Maybe this already exists, and I just haven't seen it in the user docs, but when running qiime taxa filter-table
(and other filtering commands), it would be nice to know what, if anything, was filtered. Since there is no log of what was filtered (as far as I can tell), the user must figure out what was filtered by indirect means (eg., comparing taxa barplots for pre- and post- taxa filtering). This is a bit cumbersome and could lead to incorrect filtering, especially if the user needs to filter out many taxa. If the log could be imbedded in the post-filter artifact, then this should help the user track what happened in >=1 filtering steps.

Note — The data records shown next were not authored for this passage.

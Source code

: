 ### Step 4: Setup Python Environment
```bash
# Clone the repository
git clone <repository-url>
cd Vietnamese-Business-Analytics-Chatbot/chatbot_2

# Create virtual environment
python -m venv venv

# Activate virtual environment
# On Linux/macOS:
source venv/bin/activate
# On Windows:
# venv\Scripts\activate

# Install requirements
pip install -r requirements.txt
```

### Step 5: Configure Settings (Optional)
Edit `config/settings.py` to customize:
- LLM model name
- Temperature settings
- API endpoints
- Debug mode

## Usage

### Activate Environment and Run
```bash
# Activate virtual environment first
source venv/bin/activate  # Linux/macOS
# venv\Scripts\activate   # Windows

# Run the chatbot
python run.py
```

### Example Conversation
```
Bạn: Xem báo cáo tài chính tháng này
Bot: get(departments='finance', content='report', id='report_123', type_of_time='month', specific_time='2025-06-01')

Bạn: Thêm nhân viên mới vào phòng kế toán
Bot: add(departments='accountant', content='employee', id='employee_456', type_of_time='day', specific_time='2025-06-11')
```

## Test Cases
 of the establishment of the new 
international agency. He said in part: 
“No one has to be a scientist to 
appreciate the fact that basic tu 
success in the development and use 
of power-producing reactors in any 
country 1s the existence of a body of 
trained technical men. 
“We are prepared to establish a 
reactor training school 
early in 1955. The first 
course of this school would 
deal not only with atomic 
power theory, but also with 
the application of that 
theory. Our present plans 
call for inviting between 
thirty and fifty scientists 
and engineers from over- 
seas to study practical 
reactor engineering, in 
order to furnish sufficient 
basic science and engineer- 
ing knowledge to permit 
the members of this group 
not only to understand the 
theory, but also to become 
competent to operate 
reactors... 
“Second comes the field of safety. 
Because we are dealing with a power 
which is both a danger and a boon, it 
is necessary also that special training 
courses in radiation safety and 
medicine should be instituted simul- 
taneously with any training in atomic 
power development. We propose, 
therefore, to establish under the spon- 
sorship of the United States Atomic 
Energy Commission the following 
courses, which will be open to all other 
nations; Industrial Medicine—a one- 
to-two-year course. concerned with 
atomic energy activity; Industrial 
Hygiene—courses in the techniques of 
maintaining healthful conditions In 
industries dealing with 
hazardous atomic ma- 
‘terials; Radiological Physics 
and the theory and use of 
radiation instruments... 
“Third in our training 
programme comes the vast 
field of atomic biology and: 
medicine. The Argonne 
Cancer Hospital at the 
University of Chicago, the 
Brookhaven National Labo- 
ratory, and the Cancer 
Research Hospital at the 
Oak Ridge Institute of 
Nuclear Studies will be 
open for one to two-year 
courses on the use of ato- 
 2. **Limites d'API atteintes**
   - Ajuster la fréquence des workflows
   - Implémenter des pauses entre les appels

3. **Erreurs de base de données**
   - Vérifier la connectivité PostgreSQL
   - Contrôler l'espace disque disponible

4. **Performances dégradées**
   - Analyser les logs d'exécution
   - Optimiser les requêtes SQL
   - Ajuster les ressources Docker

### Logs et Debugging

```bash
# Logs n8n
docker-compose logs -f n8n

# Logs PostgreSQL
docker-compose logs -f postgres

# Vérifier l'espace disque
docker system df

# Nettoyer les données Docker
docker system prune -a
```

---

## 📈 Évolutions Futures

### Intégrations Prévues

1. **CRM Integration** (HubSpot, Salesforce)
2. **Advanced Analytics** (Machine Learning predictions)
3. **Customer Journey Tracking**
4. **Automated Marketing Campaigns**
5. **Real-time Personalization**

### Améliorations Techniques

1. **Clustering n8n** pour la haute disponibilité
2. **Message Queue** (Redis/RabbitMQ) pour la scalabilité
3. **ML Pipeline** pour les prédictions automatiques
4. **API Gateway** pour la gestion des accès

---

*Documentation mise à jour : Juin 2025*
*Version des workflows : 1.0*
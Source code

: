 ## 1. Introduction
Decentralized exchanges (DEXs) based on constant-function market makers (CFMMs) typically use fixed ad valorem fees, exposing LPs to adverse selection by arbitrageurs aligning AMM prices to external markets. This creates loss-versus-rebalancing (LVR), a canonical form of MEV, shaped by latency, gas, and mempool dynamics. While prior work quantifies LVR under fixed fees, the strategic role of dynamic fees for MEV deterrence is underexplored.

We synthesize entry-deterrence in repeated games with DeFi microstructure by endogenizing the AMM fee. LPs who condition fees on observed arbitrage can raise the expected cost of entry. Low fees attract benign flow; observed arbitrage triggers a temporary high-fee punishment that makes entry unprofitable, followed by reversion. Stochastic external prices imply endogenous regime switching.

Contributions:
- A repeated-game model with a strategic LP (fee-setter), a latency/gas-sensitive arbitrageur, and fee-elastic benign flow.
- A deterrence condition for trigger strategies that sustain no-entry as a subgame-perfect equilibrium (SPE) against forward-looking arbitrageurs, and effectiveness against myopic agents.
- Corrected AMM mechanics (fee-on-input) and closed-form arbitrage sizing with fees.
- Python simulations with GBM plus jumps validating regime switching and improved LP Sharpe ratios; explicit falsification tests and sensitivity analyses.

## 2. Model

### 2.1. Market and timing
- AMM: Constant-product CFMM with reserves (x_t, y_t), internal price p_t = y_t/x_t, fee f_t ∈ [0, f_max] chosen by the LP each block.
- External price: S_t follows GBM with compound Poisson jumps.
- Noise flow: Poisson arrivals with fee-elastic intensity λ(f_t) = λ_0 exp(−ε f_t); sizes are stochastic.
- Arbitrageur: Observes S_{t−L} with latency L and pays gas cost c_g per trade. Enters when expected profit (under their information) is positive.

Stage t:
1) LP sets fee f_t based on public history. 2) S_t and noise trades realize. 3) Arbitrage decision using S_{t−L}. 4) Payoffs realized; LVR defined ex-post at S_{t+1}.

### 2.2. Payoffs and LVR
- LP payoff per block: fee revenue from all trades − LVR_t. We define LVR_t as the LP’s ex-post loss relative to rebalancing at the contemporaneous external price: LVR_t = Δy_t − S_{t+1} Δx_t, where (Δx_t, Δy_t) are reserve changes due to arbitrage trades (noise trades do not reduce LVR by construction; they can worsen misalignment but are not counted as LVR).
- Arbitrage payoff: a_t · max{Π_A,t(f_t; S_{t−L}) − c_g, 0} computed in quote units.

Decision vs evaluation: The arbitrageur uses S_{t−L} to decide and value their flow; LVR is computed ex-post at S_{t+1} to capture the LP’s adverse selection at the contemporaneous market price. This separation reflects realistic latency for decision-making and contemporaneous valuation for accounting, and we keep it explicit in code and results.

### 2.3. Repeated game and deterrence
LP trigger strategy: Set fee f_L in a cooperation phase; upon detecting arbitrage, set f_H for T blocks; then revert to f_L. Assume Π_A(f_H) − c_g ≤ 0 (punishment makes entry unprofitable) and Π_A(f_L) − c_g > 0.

Thanks @nick-youngblut! This is a very interesting idea. There are a number of indirect ways to figure out what was filtered, and the easiest would be to run filter-table
with the include
parameter instead of exclude
but pass the same string of taxa; for example (tweaking the example provided in the filtering tutorial):
qiime taxa filter-table \
--i-table table.qza \
--i-taxonomy taxonomy.qza \
--p-include mitochondria \
--o-filtered-table table-of-mitochondria.qza
You can then use the filtered table to generate barplots or heatmaps, collapse to view the taxonomy annotations of all filtered features, et cetera. This would tell you what was filtered.
Of course, if you just want a sanity check to be sure that all mitochondria (or whatever) were filtered out, you can also use the same approach on the feature table output by filter-table --p-exclude
to ensure that taxon X is absent (e.g., an easy automatable approach would be to collapse the feature table on species-level taxonomy, export to biom, convert to tsv, and grep for taxon X (or egrep for taxa x, y, and z), then kill the job if the output is not empty)
But perhaps having an action in feature-table
that compares two feature tables and outputs the symmetric distance (features/samples in either table a or b but not both) could have more general uses. Let's see what others think.